Question about __builtin_ia32_mfence and memory barriers

public inbox for gcc-help@gcc.gnu.org
 help / color / mirror / Atom feed

* Question about __builtin_ia32_mfence and memory barriers
@ 2013-06-04 22:58 dw
  2013-06-04 23:52 ` Ian Lance Taylor
  0 siblings, 1 reply; 10+ messages in thread
From: dw @ 2013-06-04 22:58 UTC (permalink / raw)
  To: gcc-help

The discussion below assumes 64bit code on an i386 processor.

My understanding is that the way to do a memory barrier in gcc is:

     asm ("" ::: "memory");

This creates a ReadWriteBarrier, but no processor fence.  To create a 
processor fence, you could do something like

     __builtin_ia32_mfence();

This will generate an mfence instruction, but (assembly code inspection 
suggests) no memory barrier.  I thought about just putting one after the 
other:

     asm ("" ::: "memory");
__builtin_ia32_mfence();

And this leads to my questions:

1) Am I right that __builtin_ia32_mfence() does not generate a memory 
barrier?
1) Is this "two statement thing" guaranteed to be safe?  Could the 
optimizer re-order instructions moving code in between the two? (Yes, I 
realize that the asm statement doesn't actually generate any output.  
But given my understanding of how the compiler processes code, I believe 
the question is still valid).
2) If it is not guaranteed to be safe, what is the use of 
__builtin_ia32_mfence()?  What value is there in preventing the 
*processor* from executing statements out of order if the *compiler* is 
just going to move them around?

I expect this would always work:

     asm ("mfence" ::: "memory");

But I would rather use the builtins if possible.

dw

^ permalink raw reply	[flat|nested] 10+ messages in thread

* Re: Question about __builtin_ia32_mfence and memory barriers
  2013-06-04 22:58 Question about __builtin_ia32_mfence and memory barriers dw
@ 2013-06-04 23:52 ` Ian Lance Taylor
  2013-06-05  2:45   ` dw
  2013-06-12  8:15   ` dw
  0 siblings, 2 replies; 10+ messages in thread
From: Ian Lance Taylor @ 2013-06-04 23:52 UTC (permalink / raw)
  To: dw; +Cc: gcc-help

On Tue, Jun 4, 2013 at 3:58 PM, dw <limegreensocks@yahoo.com> wrote:
>
> To create a
> processor fence, you could do something like
>
>     __builtin_ia32_mfence();

A better choice these days is __atomic_thread_fence(__ATOMIC_SEQ_CST)
(or __atomic_signal_fence).

> 1) Am I right that __builtin_ia32_mfence() does not generate a memory
> barrier?

That is correct: it does not prevent the compiler from moving loads
and stores across the call to __builtin_ia32_mfence.

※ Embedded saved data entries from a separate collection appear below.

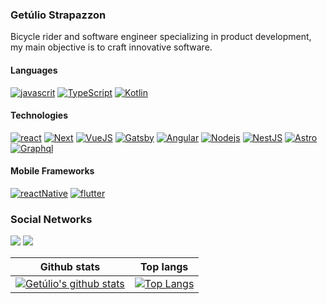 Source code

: ### Getúlio Strapazzon

Bicycle rider and software engineer specializing in product development, my main objective is to craft innovative software.

#### Languages
[![javascrit](https://img.shields.io/badge/-JavaScript-F7DF1E?style=flat&logo=JavaScript&logoColor=white)](https://developer.mozilla.org/pt-BR/docs/Aprender/JavaScript)
[![TypeScript](https://img.shields.io/badge/-TypeScript-007ACC?style=flat&logo=TypeScript&logoColor=white)](https://www.typescriptlang.org/)
[![Kotlin](https://img.shields.io/badge/-kotlin-7F52FF?style=flat&logo=kotlin&logoColor=white)](https://kotlinlang.org)


#### Technologies
[![react](https://img.shields.io/badge/-React-61DAFB?style=flat&logo=React&logoColor=white)](https://reactjs.org/docs/getting-started.html)
[![Next](https://img.shields.io/badge/-Next-000?style=flat&logo=Next.js&logoColor=white)](https://nextjs.org/)
[![VueJS](https://img.shields.io/badge/-VuesJS-41b884?style=flat&logo=Vue.js&logoColor=white)](https://vuejs.org/)
[![Gatsby](https://img.shields.io/badge/-Gatsby-673399?style=flat&logo=Gatsby&logoColor=white)](https://www.gatsbyjs.org/)
[![Angular](https://img.shields.io/badge/-Angular-c3002f?style=flat&logo=angular&logoColor=white)](https://angular.io/)
[![Nodejs](https://img.shields.io/badge/-Node-5FA04E?style=flat&logo=node.js&logoColor=white)](https://nodejs.org/en)
[![NestJS](https://img.shields.io/badge/-NestJS-E0234E?style=flat&logo=nestjs&logoColor=white)](https://nestjs.com)
[![Astro](https://img.shields.io/badge/-Astro-BC52EE?style=flat&logo=astro&logoColor=white)](https://astro.build)
[![Graphql](https://img.shields.io/badge/-Graphql-E10098?style=flat&logo=graphql&logoColor=white)](https://graphql.org)


#### Mobile Frameworks
[![reactNative](https://img.shields.io/badge/-ReactNative-61DAFB?style=flat&logo=React&logoColor=white)](https://reactnative.dev/)
[![flutter](https://img.shields.io/badge/-Flutter-02569B?style=flat&logo=Flutter&logoColor=white)](https://flutter.dev/)

### Social Networks
[![](https://img.shields.io/badge/LinkedIn-blue?style=flat&logo=Linkedin&logoColor=white)](https://www.linkedin.com/in/strapazzon/)
[![](https://img.shields.io/badge/-Instagram-E4405F?style=flat&logo=Instagram&logoColor=white)](https://www.instagram.com/getulio_strapazzon/)


| Github stats | Top langs |
| ------------- | ------------- |
| [![Getúlio's github stats](https://github-readme-stats.vercel.app/api?username=strapazzon&show_icons=true&layout=compact&count_private=true&hide_border=true&hide_title=true&theme=radical&bg_color=0d1117)](https://github.com/anuraghazra/github-readme-stats)  | [![Top Langs](https://github-readme-stats.vercel.app/api/top-langs/?username=strapazzon&show_icons=true&layout=compact&count_private=true&hide_border=true&hide_title=true&theme=radical&bg_color=0d1117)](https://github.com/anuraghazra/github-readme-stats) |

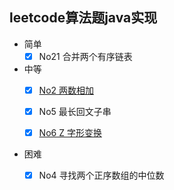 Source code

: ## leetcode算法题java实现

- 简单
   - [X] No21 合并两个有序链表
    
- 中等
   - [X] [No2 两数相加](https://github.com/JoanneGeng/Algorithm/tree/master/java/src/main/java/leetcode/No2)
   - [X] No5 最长回文子串 
   - [X] [No6 Z 字形变换](https://github.com/JoanneGeng/Algorithm/tree/master/java/src/main/java/leetcode/No6)  
  
   
- 困难
    - [X] No4 寻找两个正序数组的中位数  
 
 

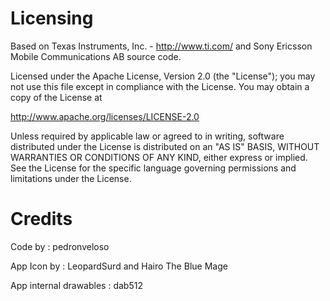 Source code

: Licensing
=========

Based on Texas Instruments, Inc. - http://www.ti.com/ and Sony Ericsson Mobile Communications AB source code.

Licensed under the Apache License, Version 2.0 (the "License");
you may not use this file except in compliance with the License.
You may obtain a copy of the License at

http://www.apache.org/licenses/LICENSE-2.0

Unless required by applicable law or agreed to in writing, software
distributed under the License is distributed on an "AS IS" BASIS,
WITHOUT WARRANTIES OR CONDITIONS OF ANY KIND, either express or implied.
See the License for the specific language governing permissions and
limitations under the License.

Credits
=======

Code by : pedronveloso

App Icon by : LeopardSurd and Hairo The Blue Mage

App internal drawables : dab512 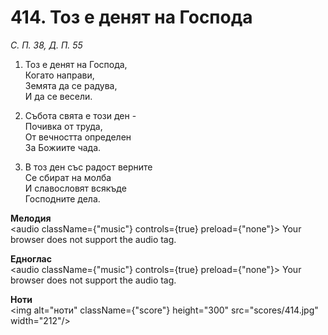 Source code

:# 414. Тоз е денят на Господа  

*С. П. 38, Д. П. 55*  

1. Тоз е денят на Господа,  
Когато направи,  
Земята да се радува,  
И да се весели.  

2. Събота свята е този ден -  
Почивка от труда,  
От вечността определен  
За Божиите чада.  

3. В тоз ден със радост верните  
Се сбират на молба  
И славословят всякъде  
Господните дела.  

__Мелодия__  
<audio className={"music"} controls={true} preload={"none"}><source src="mp3/414.mp3" type="audio/mpeg"/>
Your browser does not support the audio tag.
</audio>  

__Едноглас__  
<audio className={"music"} controls={true} preload={"none"}><source src="transp/414.mp3" type="audio/mpeg"/>
Your browser does not support the audio tag.
</audio>  

__Ноти__  
<img alt="ноти" className={"score"} height="300" src="scores/414.jpg" width="212"/>
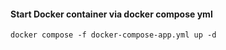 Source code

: 
#### Start Docker container via docker compose yml

`
    docker compose -f docker-compose-app.yml up -d
`
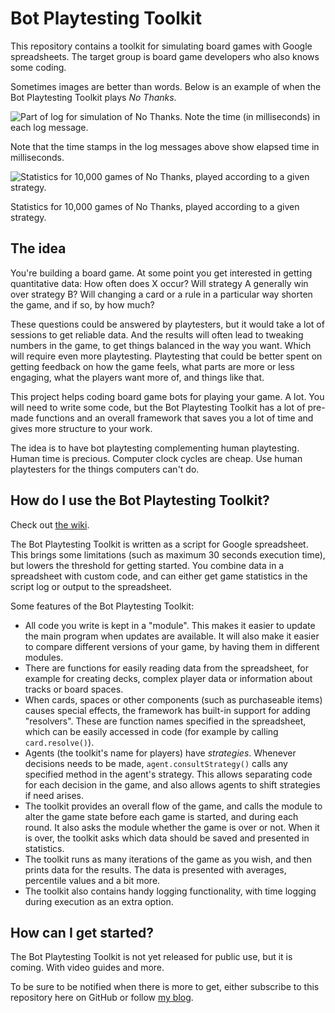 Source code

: # Bot Playtesting Toolkit

This repository contains a toolkit for simulating board games with Google spreadsheets. The target group is board game developers who also knows some coding.

Sometimes images are better than words. Below is an example of when the Bot Playtesting Toolkit plays _No Thanks_.

![Part of log for simulation of No Thanks. Note the time (in milliseconds) in each log message.](https://user-images.githubusercontent.com/262940/149219184-ab73eb9e-2b17-43a7-8d3e-d7a0f0c43917.png)

Note that the time stamps in the log messages above show elapsed time in milliseconds.

![Statistics for 10,000 games of No Thanks, played according to a given strategy.](https://user-images.githubusercontent.com/262940/149214937-8b13ddd1-7a1c-4e96-8355-c2dce2bf0359.png)

Statistics for 10,000 games of No Thanks, played according to a given strategy.

## The idea

You're building a board game. At some point you get interested in getting quantitative data: How often does X occur? Will strategy A generally win over strategy B? Will changing a card or a rule in a particular way shorten the game, and if so, by how much?

These questions could be answered by playtesters, but it would take a lot of sessions to get reliable data. And the results will often lead to tweaking numbers in the game, to get things balanced in the way you want. Which will require even more playtesting. Playtesting that could be better spent on getting feedback on how the game feels, what parts are more or less engaging, what the players want more of, and things like that.

This project helps coding board game bots for playing your game. A lot. You will need to write some code, but the Bot Playtesting Toolkit has a lot of pre-made functions and an overall framework that saves you a lot of time and gives more structure to your work.

The idea is to have bot playtesting complementing human playtesting. Human time is precious. Computer clock cycles are cheap. Use human playtesters for the things computers can't do.

## How do I use the Bot Playtesting Toolkit?

Check out [the wiki](wiki).

The Bot Playtesting Toolkit is written as a script for Google spreadsheet. This brings some limitations (such as maximum 30 seconds execution time), but lowers the threshold for getting started. You combine data in a spreadsheet with custom code, and can either get game statistics in the script log or output to the spreadsheet.

Some features of the Bot Playtesting Toolkit:

* All code you write is kept in a "module". This makes it easier to update the main program when updates are available. It will also make it easier to compare different versions of your game, by having them in different modules.
* There are functions for easily reading data from the spreadsheet, for example for creating decks, complex player data or information about tracks or board spaces.
* When cards, spaces or other components (such as purchaseable items) causes special effects, the framework has built-in support for adding "resolvers". These are function names specified in the spreadsheet, which can be easily accessed in code (for example by calling ``card.resolve()``).
* Agents (the toolkit's name for players) have _strategies_. Whenever decisions needs to be made, ``agent.consultStrategy()`` calls any specified method in the agent's strategy. This allows separating code for each decision in the game, and also allows agents to shift strategies if need arises.
* The toolkit provides an overall flow of the game, and calls the module to alter the game state before each game is started, and during each round. It also asks the module whether the game is over or not. When it is over, the toolkit asks which data should be saved and presented in statistics.
* The toolkit runs as many iterations of the game as you wish, and then prints data for the results. The data is presented with averages, percentile values and a bit more.
* The toolkit also contains handy logging functionality, with time logging during execution as an extra option.


## How can I get started?

The Bot Playtesting Toolkit is not yet released for public use, but it is coming. With video guides and more.

To be sure to be notified when there is more to get, either subscribe to this repository here on GitHub or follow [my blog](https://creatingboardgames.wordpress.com/).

> 1) Is this "two statement thing" guaranteed to be safe?  Could the optimizer
> re-order instructions moving code in between the two? (Yes, I realize that
> the asm statement doesn't actually generate any output.  But given my
> understanding of how the compiler processes code, I believe the question is
> still valid).

It is probably safe, because why would the compiler put anything in
there, but it is not absolutely guaranteed to be safe.

> 2) If it is not guaranteed to be safe, what is the use of
> __builtin_ia32_mfence()?  What value is there in preventing the *processor*
> from executing statements out of order if the *compiler* is just going to
> move them around?

__builtin_ia32_mfence exists to support the Intel documented
_mm_mfence intrinsic.  I'm not clear on whether _mm_mfence is meant to
be a compiler memory barrier or not.  If it is, then I think GCC has a
bug in the way it is implemented.  Please feel free to file a bug
report at http://gcc.gnu.org/bugzilla/ , especially if you can come up
with a case that fails.

> I expect this would always work:
>
>     asm ("mfence" ::: "memory");
>
> But I would rather use the builtins if possible.

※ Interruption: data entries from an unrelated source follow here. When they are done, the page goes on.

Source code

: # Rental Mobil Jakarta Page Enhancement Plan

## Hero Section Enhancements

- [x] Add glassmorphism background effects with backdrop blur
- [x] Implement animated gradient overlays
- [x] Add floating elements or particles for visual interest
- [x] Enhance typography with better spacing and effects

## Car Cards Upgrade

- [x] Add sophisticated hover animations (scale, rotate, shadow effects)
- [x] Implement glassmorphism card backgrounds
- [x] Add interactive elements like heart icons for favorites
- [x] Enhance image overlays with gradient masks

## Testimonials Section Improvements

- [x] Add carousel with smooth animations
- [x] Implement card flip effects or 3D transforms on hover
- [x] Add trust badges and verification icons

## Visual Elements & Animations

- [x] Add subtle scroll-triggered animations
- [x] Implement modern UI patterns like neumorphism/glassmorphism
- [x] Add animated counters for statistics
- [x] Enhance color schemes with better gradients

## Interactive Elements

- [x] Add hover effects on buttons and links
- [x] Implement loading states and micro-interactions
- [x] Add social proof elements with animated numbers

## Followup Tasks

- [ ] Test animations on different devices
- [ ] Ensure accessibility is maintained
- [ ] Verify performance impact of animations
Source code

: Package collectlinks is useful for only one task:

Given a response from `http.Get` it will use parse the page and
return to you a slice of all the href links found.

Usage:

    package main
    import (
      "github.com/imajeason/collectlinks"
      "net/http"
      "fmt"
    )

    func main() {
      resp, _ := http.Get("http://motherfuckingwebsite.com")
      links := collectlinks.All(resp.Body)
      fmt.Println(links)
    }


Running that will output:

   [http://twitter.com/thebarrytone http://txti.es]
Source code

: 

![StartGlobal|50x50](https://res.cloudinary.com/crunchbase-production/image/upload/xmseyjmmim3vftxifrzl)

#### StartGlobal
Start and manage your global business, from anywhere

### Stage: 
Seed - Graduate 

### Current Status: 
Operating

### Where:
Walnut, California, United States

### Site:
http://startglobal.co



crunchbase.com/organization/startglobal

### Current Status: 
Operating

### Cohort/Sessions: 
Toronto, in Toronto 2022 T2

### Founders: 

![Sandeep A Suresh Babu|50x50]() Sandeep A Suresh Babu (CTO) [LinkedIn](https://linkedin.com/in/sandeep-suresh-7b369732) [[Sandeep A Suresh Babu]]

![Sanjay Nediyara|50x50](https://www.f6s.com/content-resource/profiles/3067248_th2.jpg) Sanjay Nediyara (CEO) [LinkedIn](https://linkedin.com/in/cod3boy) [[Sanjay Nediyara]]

Yes, you should use the builtins.  The __atomic builtins, which work
better and are portable across processors.

Ian

^ permalink raw reply	[flat|nested] 10+ messages in thread

* Re: Question about __builtin_ia32_mfence and memory barriers
  2013-06-04 23:52 ` Ian Lance Taylor
@ 2013-06-05  2:45   ` dw
  2013-06-05  4:30     ` Ian Lance Taylor
  2013-06-12  8:15   ` dw
  1 sibling, 1 reply; 10+ messages in thread
From: dw @ 2013-06-05  2:45 UTC (permalink / raw)
  To: gcc-help

 > A better choice these days is __atomic_thread_fence(__ATOMIC_SEQ_CST)
 > (or __atomic_signal_fence).

This sounded so promising. Unfortunately, it's not producing the results 
I need.  I can put all these statements in the code, and none of them 
generate -any- fence instruction:

     __atomic_thread_fence(__ATOMIC_RELAXED);
     __atomic_thread_fence(__ATOMIC_CONSUME);
     __atomic_thread_fence(__ATOMIC_ACQUIRE);
     __atomic_thread_fence(__ATOMIC_RELEASE);
     __atomic_thread_fence(__ATOMIC_ACQ_REL);

     __atomic_signal_fence(__ATOMIC_RELAXED);
     __atomic_signal_fence(__ATOMIC_CONSUME);
     __atomic_signal_fence(__ATOMIC_ACQUIRE);
     __atomic_signal_fence(__ATOMIC_RELEASE);
     __atomic_signal_fence(__ATOMIC_ACQ_REL);
     __atomic_signal_fence(__ATOMIC_SEQ_CST);

And while I get an mfence instruction with this:

     __atomic_thread_fence(__ATOMIC_SEQ_CST);

It doesn't produce quite the same instruction ordering as:

   asm volatile ("mfence" ::: "memory");

Which makes me think that whatever __ATOMIC_SEQ_CST means, it's not the 
same as the "memory" clobber.  Also, I'm looking to support SFENCE and 
LFENCE, which these don't appear to support at all.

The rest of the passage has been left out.